The entries below should be transcribed in their entirety, exactly as written.
== Segment start ==
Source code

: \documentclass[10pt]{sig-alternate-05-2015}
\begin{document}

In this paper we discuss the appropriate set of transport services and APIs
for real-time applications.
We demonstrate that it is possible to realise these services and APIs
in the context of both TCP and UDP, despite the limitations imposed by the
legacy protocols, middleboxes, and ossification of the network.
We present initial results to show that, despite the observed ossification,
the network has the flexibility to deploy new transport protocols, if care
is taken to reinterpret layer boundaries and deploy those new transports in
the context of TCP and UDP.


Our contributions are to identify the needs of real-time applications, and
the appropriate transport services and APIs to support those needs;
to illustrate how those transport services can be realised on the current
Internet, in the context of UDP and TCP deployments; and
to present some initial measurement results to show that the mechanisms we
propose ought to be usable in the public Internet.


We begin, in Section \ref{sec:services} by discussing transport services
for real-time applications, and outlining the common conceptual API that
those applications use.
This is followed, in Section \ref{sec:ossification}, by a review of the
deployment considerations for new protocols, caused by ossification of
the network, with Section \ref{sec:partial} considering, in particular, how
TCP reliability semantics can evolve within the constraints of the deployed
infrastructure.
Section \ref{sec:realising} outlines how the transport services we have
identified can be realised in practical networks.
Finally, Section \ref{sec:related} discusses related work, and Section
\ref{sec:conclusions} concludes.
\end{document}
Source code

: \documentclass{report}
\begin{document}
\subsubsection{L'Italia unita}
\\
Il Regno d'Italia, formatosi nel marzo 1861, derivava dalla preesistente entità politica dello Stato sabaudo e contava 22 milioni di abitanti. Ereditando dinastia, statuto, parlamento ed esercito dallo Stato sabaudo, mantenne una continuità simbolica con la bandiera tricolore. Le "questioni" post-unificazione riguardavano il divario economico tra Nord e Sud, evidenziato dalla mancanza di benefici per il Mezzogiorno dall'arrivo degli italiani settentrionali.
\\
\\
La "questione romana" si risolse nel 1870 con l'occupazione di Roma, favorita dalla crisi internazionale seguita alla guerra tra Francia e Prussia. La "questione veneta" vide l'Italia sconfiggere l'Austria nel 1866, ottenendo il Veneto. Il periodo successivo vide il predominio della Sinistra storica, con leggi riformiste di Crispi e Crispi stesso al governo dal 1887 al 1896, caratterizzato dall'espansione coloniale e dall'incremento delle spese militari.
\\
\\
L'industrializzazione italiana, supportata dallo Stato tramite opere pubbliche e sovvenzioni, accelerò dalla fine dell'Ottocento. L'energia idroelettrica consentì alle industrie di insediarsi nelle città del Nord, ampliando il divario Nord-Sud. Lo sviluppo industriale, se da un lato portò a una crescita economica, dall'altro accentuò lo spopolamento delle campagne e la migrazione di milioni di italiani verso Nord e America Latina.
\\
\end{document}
== Segment end ==
▸ **Exercise solution**:
Source code

: \documentclass[10pt]{sig-alternate-05-2015}
\begin{document}

In this paper we discuss the appropriate set of transport services and APIs
for real-time applications.
We demonstrate that it is possible to realise these services and APIs
in the context of both TCP and UDP, despite the limitations imposed by the
legacy protocols, middleboxes, and ossification of the network.
We present initial results to show that, despite the observed ossification,
the network has the flexibility to deploy new transport protocols, if care
is taken to reinterpret layer boundaries and deploy those new transports in
the context of TCP and UDP.


Our contributions are to identify the needs of real-time applications, and
the appropriate transport services and APIs to support those needs;
to illustrate how those transport services can be realised on the current
Internet, in the context of UDP and TCP deployments; and
to present some initial measurement results to show that the mechanisms we
propose ought to be usable in the public Internet.


We begin, in Section \ref{sec:services} by discussing transport services
for real-time applications, and outlining the common conceptual API that
those applications use.
This is followed, in Section \ref{sec:ossification}, by a review of the
deployment considerations for new protocols, caused by ossification of
the network, with Section \ref{sec:partial} considering, in particular, how
TCP reliability semantics can evolve within the constraints of the deployed
infrastructure.
Section \ref{sec:realising} outlines how the transport services we have
identified can be realised in practical networks.
Finally, Section \ref{sec:related} discusses related work, and Section
\ref{sec:conclusions} concludes.
\end{document}
Source code

: \documentclass{report}
\begin{document}
\subsubsection{L'Italia unita}
\\
Il Regno d'Italia, formatosi nel marzo 1861, derivava dalla preesistente entità politica dello Stato sabaudo e contava 22 milioni di abitanti. Ereditando dinastia, statuto, parlamento ed esercito dallo Stato sabaudo, mantenne una continuità simbolica con la bandiera tricolore. Le "questioni" post-unificazione riguardavano il divario economico tra Nord e Sud, evidenziato dalla mancanza di benefici per il Mezzogiorno dall'arrivo degli italiani settentrionali.
\\
\\
La "questione romana" si risolse nel 1870 con l'occupazione di Roma, favorita dalla crisi internazionale seguita alla guerra tra Francia e Prussia. La "questione veneta" vide l'Italia sconfiggere l'Austria nel 1866, ottenendo il Veneto. Il periodo successivo vide il predominio della Sinistra storica, con leggi riformiste di Crispi e Crispi stesso al governo dal 1887 al 1896, caratterizzato dall'espansione coloniale e dall'incremento delle spese militari.
\\
\\
L'industrializzazione italiana, supportata dallo Stato tramite opere pubbliche e sovvenzioni, accelerò dalla fine dell'Ottocento. L'energia idroelettrica consentì alle industrie di insediarsi nelle città del Nord, ampliando il divario Nord-Sud. Lo sviluppo industriale, se da un lato portò a una crescita economica, dall'altro accentuò lo spopolamento delle campagne e la migrazione di milioni di italiani verso Nord e America Latina.
\\
\end{document}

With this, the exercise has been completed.